ASSIGNMENT:
The lines to copy from the listing below are those that contain the string "should".

AVAILABLE RECORDS:
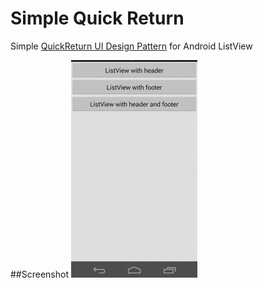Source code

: Simple Quick Return
===================

Simple [QuickReturn UI Design Pattern](https://plus.google.com/u/0/+RomanNurik/posts/1Sb549FvpJt) for Android ListView

##Screenshot
![sample](https://github.com/apradanas/simple-quick-return/blob/master/screenshots/simplequickreturn-demo.gif)
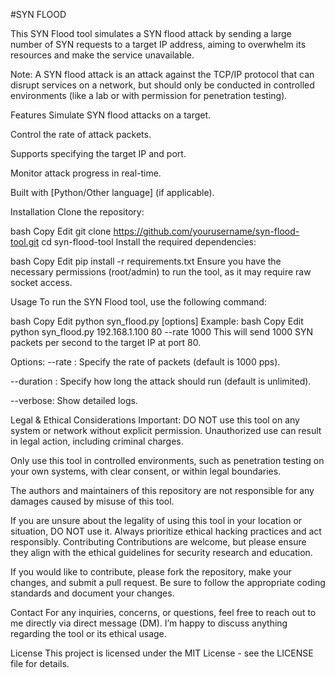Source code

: #SYN FLOOD


This SYN Flood tool simulates a SYN flood attack by sending a large number of SYN requests to a target IP address, aiming to overwhelm its resources and make the service unavailable.

Note: A SYN flood attack is an attack against the TCP/IP protocol that can disrupt services on a network, but should only be conducted in controlled environments (like a lab or with permission for penetration testing).

Features
Simulate SYN flood attacks on a target.

Control the rate of attack packets.

Supports specifying the target IP and port.

Monitor attack progress in real-time.

Built with [Python/Other language] (if applicable).

Installation
Clone the repository:

bash
Copy
Edit
git clone https://github.com/yourusername/syn-flood-tool.git
cd syn-flood-tool
Install the required dependencies:

bash
Copy
Edit
pip install -r requirements.txt
Ensure you have the necessary permissions (root/admin) to run the tool, as it may require raw socket access.

Usage
To run the SYN Flood tool, use the following command:

bash
Copy
Edit
python syn_flood.py <target-ip> <target-port> [options]
Example:
bash
Copy
Edit
python syn_flood.py 192.168.1.100 80 --rate 1000
This will send 1000 SYN packets per second to the target IP at port 80.

Options:
--rate <rate>: Specify the rate of packets (default is 1000 pps).

--duration <time>: Specify how long the attack should run (default is unlimited).

--verbose: Show detailed logs.

Legal & Ethical Considerations
Important:
DO NOT use this tool on any system or network without explicit permission. Unauthorized use can result in legal action, including criminal charges.

Only use this tool in controlled environments, such as penetration testing on your own systems, with clear consent, or within legal boundaries.

The authors and maintainers of this repository are not responsible for any damages caused by misuse of this tool.

If you are unsure about the legality of using this tool in your location or situation, DO NOT use it. Always prioritize ethical hacking practices and act responsibly.
Contributing
Contributions are welcome, but please ensure they align with the ethical guidelines for security research and education.

If you would like to contribute, please fork the repository, make your changes, and submit a pull request. Be sure to follow the appropriate coding standards and document your changes.

Contact
For any inquiries, concerns, or questions, feel free to reach out to me directly via direct message (DM). I’m happy to discuss anything regarding the tool or its ethical usage.

License
This project is licensed under the MIT License - see the LICENSE file for details.

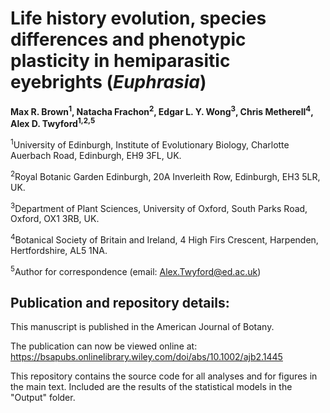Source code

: # Life history evolution, species differences and phenotypic plasticity in hemiparasitic eyebrights (*Euphrasia*)

<b>Max R. Brown<sup>1</sup>, Natacha Frachon<sup>2</sup>, Edgar L. Y. Wong<sup>3</sup>, Chris Metherell<sup>4</sup>, Alex D. Twyford<sup>1,2,5</sup></b>

<sup>1</sup>University of Edinburgh, Institute of Evolutionary Biology, Charlotte Auerbach Road, Edinburgh, EH9 3FL, UK.

<sup>2</sup>Royal Botanic Garden Edinburgh, 20A Inverleith Row, Edinburgh, EH3 5LR, UK.

<sup>3</sup>Department of Plant Sciences, University of Oxford, South Parks Road, Oxford, OX1 3RB, UK.

<sup>4</sup>Botanical Society of Britain and Ireland, 4 High Firs Crescent, Harpenden, Hertfordshire, AL5 1NA.

<sup>5</sup>Author for correspondence (email: Alex.Twyford@ed.ac.uk)

## Publication and repository details:

This manuscript is published in the American Journal of Botany.

The publication can now be viewed online at: https://bsapubs.onlinelibrary.wiley.com/doi/abs/10.1002/ajb2.1445

This repository contains the source code for all analyses and for figures in the main text. Included are the results of the statistical models in the "Output" folder.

REPLY:
Note: A SYN flood attack is an attack against the TCP/IP protocol that can disrupt services on a network, but should only be conducted in controlled environments (like a lab or with permission for penetration testing).
--duration <time>: Specify how long the attack should run (default is unlimited).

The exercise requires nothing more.